O match começou realmente a partir da terceira partida. E embora Spassky liderasse por dois pontos, Fischer tinha uma enorme vantagem psicológica a seu favor. (...) O Campeão rapidamente se deu conta de que havia cometido um erro irreparável ao ceder aos desejos do desafiante, e isso o desequilibrou. Nas oito partidas seguintes ele marcou somente 1(1/2) ponto! Isso era difícil de acreditar. Os lapsos inacreditáveis no jogo de Spassky levaram Botvinnik a falar sobre ‘trapaças da CIA’, e a delegação soviética até exigiu que a cadeira de Fischer fosse desmontada!
Na sequência Kasparov analisa a sexta partida da série, na qual Fischer, tomou a liderança (3(1/2) x 2(1/2)) e diz: Fischer considerou essa a melhor partida do match e realmente não há como reprová-lo. Ele converteu suas chances de forma impecável, o que não pode ser dito sobre Spassky. Não sem razão Evans colocou como manchete em sua reportagem no New York Post: “Bobby friamente brinca de gato e rato com Boris.”
Mais duas partidas são extensamente comentadas por Kasparov, a 10ª (considerada pelo autor russo a melhor partida do match), quando o escore chegou a 6(1/2) x 3(1/2) pró-Fischer, e a 13ª, onde Fischer surpreendeu com a Defesa Alekhine (1.e4 Cf6). Sobre essa última, Kasparov destacou: Uma partida memorável, uma daquelas que entram para a história. Não foi por acaso que Botvinnik a considerou a maior conquista de Fischer em Reykjavik. Muitos anos mais tarde Bronstein comentou: “De todo o match, eu considero a 13ª partida a mais bela. Possivelmente porque, mesmo hoje, quando eu a analiso pela enésima vez, ainda não consigo compreender as minúcias por trás desse ou daquele plano ou lance individual... Como uma esfinge misteriosa, ela ainda provoca a minha imaginação.”
Alguns breves comentários sobre as as cinco partidas seguintes são apresentados no livro de Kasparov, que depois faz uma análise exaustiva da 19ª partida. Essa partida viva e interessante foi a última grande batalha do match. Spassky desferiu alguns golpes espetaculares, mas não suficientemente fortes para abrir a defesa das pretas. Para outros provavelmente teriam sido suficientes, mas não para Fischer...

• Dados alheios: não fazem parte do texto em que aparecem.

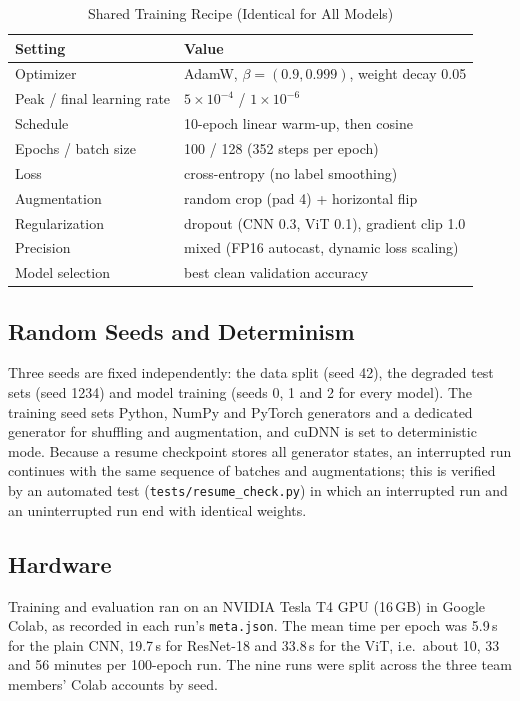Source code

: \documentclass[conference]{IEEEtran}
\begin{document}
\begin{table}[!t]
\caption{Shared Training Recipe (Identical for All Models)}
\label{tab:hparams}
\centering
\footnotesize
\renewcommand{\arraystretch}{1.1}
\begin{tabular}{@{}ll@{}}
\toprule
\textbf{Setting} & \textbf{Value} \\
\midrule
Optimizer & AdamW, $\beta = (0.9, 0.999)$, weight decay 0.05 \\
Peak / final learning rate & $5\times10^{-4}$ / $1\times10^{-6}$ \\
Schedule & 10-epoch linear warm-up, then cosine \\
Epochs / batch size & 100 / 128 (352 steps per epoch) \\
Loss & cross-entropy (no label smoothing) \\
Augmentation & random crop (pad 4) + horizontal flip \\
Regularization & dropout (CNN 0.3, ViT 0.1), gradient clip 1.0 \\
Precision & mixed (FP16 autocast, dynamic loss scaling) \\
Model selection & best clean validation accuracy \\
\bottomrule
\end{tabular}
\end{table}

\subsection{Random Seeds and Determinism}
Three seeds are fixed independently: the data split (seed 42), the degraded test sets (seed 1234) and model training (seeds 0, 1 and 2 for every model). The training seed sets Python, NumPy and PyTorch generators and a dedicated generator for shuffling and augmentation, and cuDNN is set to deterministic mode. Because a resume checkpoint stores all generator states, an interrupted run continues with the same sequence of batches and augmentations; this is verified by an automated test (\texttt{tests/resume\_check.py}) in which an interrupted run and an uninterrupted run end with identical weights.

\subsection{Hardware}
Training and evaluation ran on an NVIDIA Tesla T4 GPU (16\,GB) in Google Colab, as recorded in each run's \texttt{meta.json}. The mean time per epoch was 5.9\,s for the plain CNN, 19.7\,s for ResNet-18 and 33.8\,s for the ViT, i.e.\ about 10, 33 and 56 minutes per 100-epoch run. The nine runs were split across the three team members' Colab accounts by seed.
\end{document}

O match contou com mais dois jogos, sendo um empate e uma vitória de Fischer na 21ª partida. Ao vencer por antecipação com o resultado de 12(1/2)-8(1/2) (+7-3=11), Robert James Fischer se tornou o 11º rei do xadrez na história! [grifo do RC]. Dois dias depois, 3 de setembro, foi realizada a cerimônia de encerramento e o Presidente da FIDE o coroou com uma “coroa de louros” feita com folhas de bétula silvestre da Islândia.
Uma febre de xadrez, como a que ocorreu nos dois meses de verão do match em Reykjavic foi algo jamais experimentado na América! Fischer se tornou a personificação do sonho americano. Um garoto das classes sociais mais baixas abriu caminho para o mais alto reconhecimento público, ao conseguir, sozinho, derrubar os vários anos de hegemonia dos russos no xadrez. Isso foi um verdadeiro milagre!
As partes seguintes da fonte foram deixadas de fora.